Annual Pascua Juvenil presents fun, faith-filled lessons

Hispanic youth present a skit on moral issues during Pascua Juvenil held at St. John Neumann School in Columbia on April 10.

Hispanic youth present a skit on moral issues during Pascua Juvenil held at St. John Neumann School in Columbia on April 10.COLUMBIA—Young people who try to live according to Catholic teaching on sexuality and morality often face an uphill battle against a secular culture that turns the sacred into a commodity.

More than 200 Hispanic teens learned ways to hold onto traditional values during “Looking Towards Ourselves: Body, Sex and Our Christian Life,” at the annual Pascua Juvenil conference, held April 10 at St. John Neumann School.

Rhina Medina, associate for Hispanic youth ministry, said the conference was the conclusion of months of study, prayer and reflection. It is sponsored by the Southeast Regional Office for Hispanic Ministry of the Diocese of Birmingham, Ala.

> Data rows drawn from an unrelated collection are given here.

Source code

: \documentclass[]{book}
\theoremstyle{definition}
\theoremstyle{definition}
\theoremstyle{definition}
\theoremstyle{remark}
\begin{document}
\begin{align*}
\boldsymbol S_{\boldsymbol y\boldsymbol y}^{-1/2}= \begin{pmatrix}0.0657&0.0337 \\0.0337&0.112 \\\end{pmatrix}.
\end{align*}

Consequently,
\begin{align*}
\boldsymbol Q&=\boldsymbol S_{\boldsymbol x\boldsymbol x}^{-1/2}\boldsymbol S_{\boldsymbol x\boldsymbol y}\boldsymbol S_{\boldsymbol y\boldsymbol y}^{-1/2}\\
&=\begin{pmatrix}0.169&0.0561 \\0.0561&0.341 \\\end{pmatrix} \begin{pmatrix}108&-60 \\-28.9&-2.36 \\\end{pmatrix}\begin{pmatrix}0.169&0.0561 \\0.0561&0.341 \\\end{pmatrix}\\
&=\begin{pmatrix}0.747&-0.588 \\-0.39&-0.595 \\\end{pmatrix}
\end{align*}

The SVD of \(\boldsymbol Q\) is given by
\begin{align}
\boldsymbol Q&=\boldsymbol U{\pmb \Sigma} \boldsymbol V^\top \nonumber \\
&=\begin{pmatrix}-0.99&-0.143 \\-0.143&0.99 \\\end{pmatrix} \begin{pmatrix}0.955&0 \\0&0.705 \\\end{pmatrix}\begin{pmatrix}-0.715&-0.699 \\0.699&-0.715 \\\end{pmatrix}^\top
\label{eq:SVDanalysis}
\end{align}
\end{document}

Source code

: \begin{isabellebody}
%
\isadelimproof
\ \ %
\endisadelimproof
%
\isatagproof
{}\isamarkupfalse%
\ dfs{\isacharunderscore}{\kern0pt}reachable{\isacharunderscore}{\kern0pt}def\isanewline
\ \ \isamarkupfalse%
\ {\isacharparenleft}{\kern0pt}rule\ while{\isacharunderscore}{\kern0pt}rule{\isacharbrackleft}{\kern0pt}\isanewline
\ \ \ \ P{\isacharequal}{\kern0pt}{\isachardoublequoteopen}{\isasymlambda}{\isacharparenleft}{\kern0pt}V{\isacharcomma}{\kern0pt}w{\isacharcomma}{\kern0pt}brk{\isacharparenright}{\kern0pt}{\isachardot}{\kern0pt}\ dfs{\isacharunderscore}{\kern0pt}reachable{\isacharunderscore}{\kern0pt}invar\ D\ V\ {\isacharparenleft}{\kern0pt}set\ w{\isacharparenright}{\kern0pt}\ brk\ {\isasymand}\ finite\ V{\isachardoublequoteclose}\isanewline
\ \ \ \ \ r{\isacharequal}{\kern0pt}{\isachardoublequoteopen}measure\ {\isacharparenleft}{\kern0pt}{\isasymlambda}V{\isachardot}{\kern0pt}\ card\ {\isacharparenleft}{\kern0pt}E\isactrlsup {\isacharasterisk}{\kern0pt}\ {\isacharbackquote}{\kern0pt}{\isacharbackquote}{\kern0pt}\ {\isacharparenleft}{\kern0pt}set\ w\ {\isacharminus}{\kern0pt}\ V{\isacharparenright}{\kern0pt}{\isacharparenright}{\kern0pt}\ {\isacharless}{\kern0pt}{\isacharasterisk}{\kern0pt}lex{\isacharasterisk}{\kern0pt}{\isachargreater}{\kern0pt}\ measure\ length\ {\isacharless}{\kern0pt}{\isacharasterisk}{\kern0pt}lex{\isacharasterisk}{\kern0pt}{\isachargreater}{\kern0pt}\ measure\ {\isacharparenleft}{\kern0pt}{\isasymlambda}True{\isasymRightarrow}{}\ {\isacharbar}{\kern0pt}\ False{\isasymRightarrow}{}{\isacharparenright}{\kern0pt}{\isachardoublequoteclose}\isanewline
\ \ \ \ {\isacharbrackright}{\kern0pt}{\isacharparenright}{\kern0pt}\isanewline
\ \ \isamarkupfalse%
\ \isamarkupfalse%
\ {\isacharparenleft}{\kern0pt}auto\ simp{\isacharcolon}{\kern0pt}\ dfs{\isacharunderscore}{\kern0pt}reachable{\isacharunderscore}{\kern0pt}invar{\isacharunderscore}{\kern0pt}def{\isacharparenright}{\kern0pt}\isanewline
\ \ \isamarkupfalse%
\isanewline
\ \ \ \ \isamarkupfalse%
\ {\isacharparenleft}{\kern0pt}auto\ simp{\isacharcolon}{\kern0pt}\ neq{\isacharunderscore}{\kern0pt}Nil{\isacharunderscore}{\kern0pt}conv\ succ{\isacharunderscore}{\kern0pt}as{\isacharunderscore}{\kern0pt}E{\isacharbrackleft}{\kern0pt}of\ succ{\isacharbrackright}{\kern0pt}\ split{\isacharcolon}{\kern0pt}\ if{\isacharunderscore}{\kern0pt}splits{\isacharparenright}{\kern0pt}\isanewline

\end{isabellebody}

Each year, Hispanic youth leaders from the region meet and identify topics that are especially important in the lives of the young people with whom they work. They pick a theme which is broken down to six topics to correspond to each week of Lent.

This year’s focus was Catholic teaching on human sexuality.

In September, youth leaders and young people met with peers from the Southeast to discuss Christ’s Paschal Mystery, learn about the theme and decide which issue their group would address.

Over the next several months, the teens prepared Scriptural and spiritual reflections, personal testimonies, and suggestions for living a moral life, which were then compiled in a book.

Hispanic youth groups focused on a chapter of the book during the weeks of Lent, and discussed issues such as theology of the body,  the importance of chastity and the problems caused by sexual immorality.

At Pascua Juvenil, the groups presented skits based on one of the moral issues discussed in the book. The group from St. John Neumann Church in Columbia gave an amusing performance set in a Catholic classroom, while the members of Immaculate Conception Church in Goose Creek presented a highly emotional vignette set to music. It depicted a young woman who was separated from Christ by sexual immorality, drugs, alcohol and materialism.

The keynote speaker for the day was Father Jorge I. Gallo, a priest from Colombia who holds workshops for young people in Central and South America, and the United States. Father Gallo talked about church teachings on sexuality, the sacramental mystery of marriage and the emotional differences between the sexes.

He encouraged the attendees to think about their goals in life, to develop spiritual and moral values, and to keep their faith at the center of all decisions about sexuality, love and relationships.

During the day, the young people sang hymns and contemporary Christian songs in Spanish, accompanied by musicians from diocesan churches.

The group attended an evening Mass concelebrated by Father Gallo and Father Filemon Juya, vicar for Hispanic Ministry, followed by a celebration with music and dancing.

Cesar Navarro, who drove three hours from Coastal Carolina University in Conway for the event, said he first heard Father Gallo speak two years ago.

“I was going through a tough time then after I broke up with my girlfriend, and seeing [Father Gallo] and hearing his message really changed my life,” he said. “He talks to young people about the psychological aspects of what they’re experiencing, and he also talks about Christ.”

Seira Reyes, who attends St. John of the Cross Church in Batesburg-Leesville, said the conference helped to reinforce important messages about sexual morality.

“This has been pretty nourishing and enriching, a good continuation of what we’ve been working through together in recent weeks,” she said. “The best part is being able to see what God’s plan is in regard to our sexuality. We learned that it should be a gift, something to cherish and value. Sometimes it’s difficult to realize that, because in society it’s easy to be misled if we’re not careful.”